The current system, in Bonander’s view, is working. “I don’t think there’s an overpopulation at my place,” he said. “Sometimes they’re very hard to find. I’ve gone out some days and not seen an elk.”
That’s not the prevailing viewpoint, however.
Even some hunting outfitters have gone to bat trying to reduce elk herds in places like the Laramie Mountains. Sy Gilliland, president of the Wyoming Outfitters and Guides Association, described overpopulated elk as “terrorists” destroying some ranches that his guides lead clients on.
“The landowners out there that are really angry are really angry, and what we’ve done to them needs to be reconsidered,” Gilliland told fellow members of the Wyoming Wildlife Taskforce in March. “We’ve turned a species loose on them that is destroying their way of life, and we did it without asking them.”
The 18-member task force, appointed by leaders of the Legislature, governor’s office and Game and Fish, was devised to study and identify solutions to top-priority wildlife policy issues Wyoming faces concerning hunting opportunity and sportsperson access.
Recommendations that emerged from the task force in the first year changed state law, granting Wyoming residents a higher percentage of moose, bighorn sheep, mountain goat, bison and grizzly bear hunting licenses. That reform enjoyed unanimous support while it was being studied at the task-force level.
But changing how hunting licenses are issued to address the elk overpopulation problems on private land promises to be a heavier lift because it’s such a contentious issue. In Montana, efforts to increase landowner licenses were met with a “firestorm” of opposition and failed.
“If it were simple, it would already be fixed,” said Sweetwater County resident Josh Coursey, a professional mule deer advocate who co-chairs the Wyoming Wildlife Taskforce.
There are no perfect reforms and the group is yet to recommend a strategy, Coursey said. But the body, whose recommendations only require majority support, is “gaining some ground” on endorsing a new “type X” license, which would be valid only on private land, he said.
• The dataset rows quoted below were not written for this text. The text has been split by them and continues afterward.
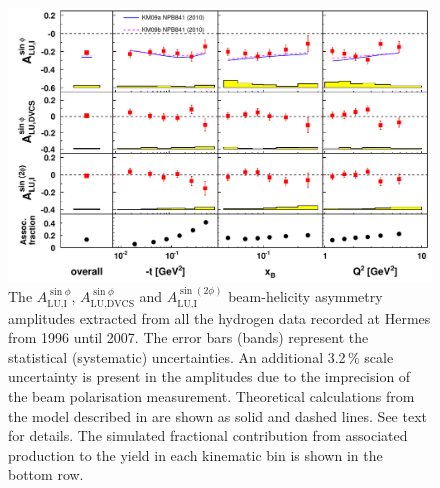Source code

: \begin{figure}
 \begin{center}
 \includegraphics[width=15cm]{bsadvcsplots_eml_par13_bin6_release_all_pic_update}
  \caption{The $A_{\textrm{LU,I}}^{\sin\phi}$, $A_{\textrm{LU,DVCS}}^{\sin\phi}$ and
$A_{\textrm{LU,I}}^{\sin(2\phi)}$ beam-helicity asymmetry amplitudes extracted from all the hydrogen data recorded at H{\sc ermes}
from 1996 until 2007. The error bars (bands) represent the statistical
(systematic) uncertainties. An additional 3.2\,\% scale uncertainty is present in the amplitudes due to the imprecision of
the beam polarisation measurement. Theoretical calculations from the model described in  \cite{Kum09} are shown as solid and dashed lines. See text for details. The simulated fractional contribution from associated production to the yield in each kinematic bin is shown in the bottom row.}
  \label{bsa_xbjrange}
 \end{center}
\end{figure}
Grant of Turtle Rock Ranch, meanwhile, is doing what he can to withstand the routine tidal waves of elk damage on his family’s 136-year-old cattle operation. He takes a two-week reprieve from ranching to outfit hunters each fall, but interest is limited and he’s competing for oftentimes wealthy nonresident clients with more specialized outfitters like Wagonhound’s Dax McCarty.
“They see the fee that I feel is realistic to charge and they go, ‘Oh, geez, that must not be a good product,’ so they go to Dax,” Grant said.
Elk outfitting hasn’t been a moneymaker for Turtle Rock Ranch, he said, generating just a few thousand dollars in profit a year.
Many more hunters get to go for free. About 100 a year get permission from the family, he said, and another 225 or so have access to certain parts of the ranch through a state-administered hunting management program. But that pressure hasn’t done much to dissuade herds from using the ranchland, where they still face fewer hunters than on adjoining state and federal lands.
“It’s getting worse and worse,” Grant said. “The elk stay in these tremendously large herds almost year-round. The only time they break up is to calve, and then they join back up.”
The elk proliferation is not for lack of effort to push them away: “We’ve tried about everything,” he said.
Game and Fish once gave the operation mountain lion skins to drape over fencelines in hopes of triggering the prey species’ natural aversion to the predator’s scent. Going for the same effect, workers once left out sacks of human hair gathered from the local barber shop. They’ve toyed with using “propane bombs” to spook off the herds, and have left radios playing by haystacks.
“They didn’t care about any of that,” Grant said. “They get used to it in no time.”